### Directions for this task
What the task requires is each entry, restated exactly.

Dataset records
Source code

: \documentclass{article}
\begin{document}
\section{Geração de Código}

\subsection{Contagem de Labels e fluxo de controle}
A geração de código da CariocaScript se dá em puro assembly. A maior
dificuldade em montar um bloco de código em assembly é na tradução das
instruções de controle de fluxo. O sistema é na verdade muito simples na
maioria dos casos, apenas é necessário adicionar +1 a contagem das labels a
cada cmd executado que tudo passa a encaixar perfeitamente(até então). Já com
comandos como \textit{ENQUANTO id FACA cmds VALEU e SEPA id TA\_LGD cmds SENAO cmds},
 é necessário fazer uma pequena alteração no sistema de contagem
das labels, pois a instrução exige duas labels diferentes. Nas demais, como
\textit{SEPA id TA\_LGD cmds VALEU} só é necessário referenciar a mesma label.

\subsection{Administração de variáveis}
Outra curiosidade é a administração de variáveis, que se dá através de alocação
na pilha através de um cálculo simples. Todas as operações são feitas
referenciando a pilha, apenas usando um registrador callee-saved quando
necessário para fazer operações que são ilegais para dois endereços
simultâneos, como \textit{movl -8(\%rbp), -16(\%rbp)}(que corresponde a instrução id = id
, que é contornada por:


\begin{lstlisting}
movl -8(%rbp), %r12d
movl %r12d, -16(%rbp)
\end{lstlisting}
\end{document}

### Output of the task
Source code

: \documentclass{article}
\begin{document}
\section{Geração de Código}

\subsection{Contagem de Labels e fluxo de controle}
A geração de código da CariocaScript se dá em puro assembly. A maior
dificuldade em montar um bloco de código em assembly é na tradução das
instruções de controle de fluxo. O sistema é na verdade muito simples na
maioria dos casos, apenas é necessário adicionar +1 a contagem das labels a
cada cmd executado que tudo passa a encaixar perfeitamente(até então). Já com
comandos como \textit{ENQUANTO id FACA cmds VALEU e SEPA id TA\_LGD cmds SENAO cmds},
 é necessário fazer uma pequena alteração no sistema de contagem
das labels, pois a instrução exige duas labels diferentes. Nas demais, como
\textit{SEPA id TA\_LGD cmds VALEU} só é necessário referenciar a mesma label.

\subsection{Administração de variáveis}
Outra curiosidade é a administração de variáveis, que se dá através de alocação
na pilha através de um cálculo simples. Todas as operações são feitas
referenciando a pilha, apenas usando um registrador callee-saved quando
necessário para fazer operações que são ilegais para dois endereços
simultâneos, como \textit{movl -8(\%rbp), -16(\%rbp)}(que corresponde a instrução id = id
, que é contornada por:


\begin{lstlisting}
movl -8(%rbp), %r12d
movl %r12d, -16(%rbp)
\end{lstlisting}
\end{document}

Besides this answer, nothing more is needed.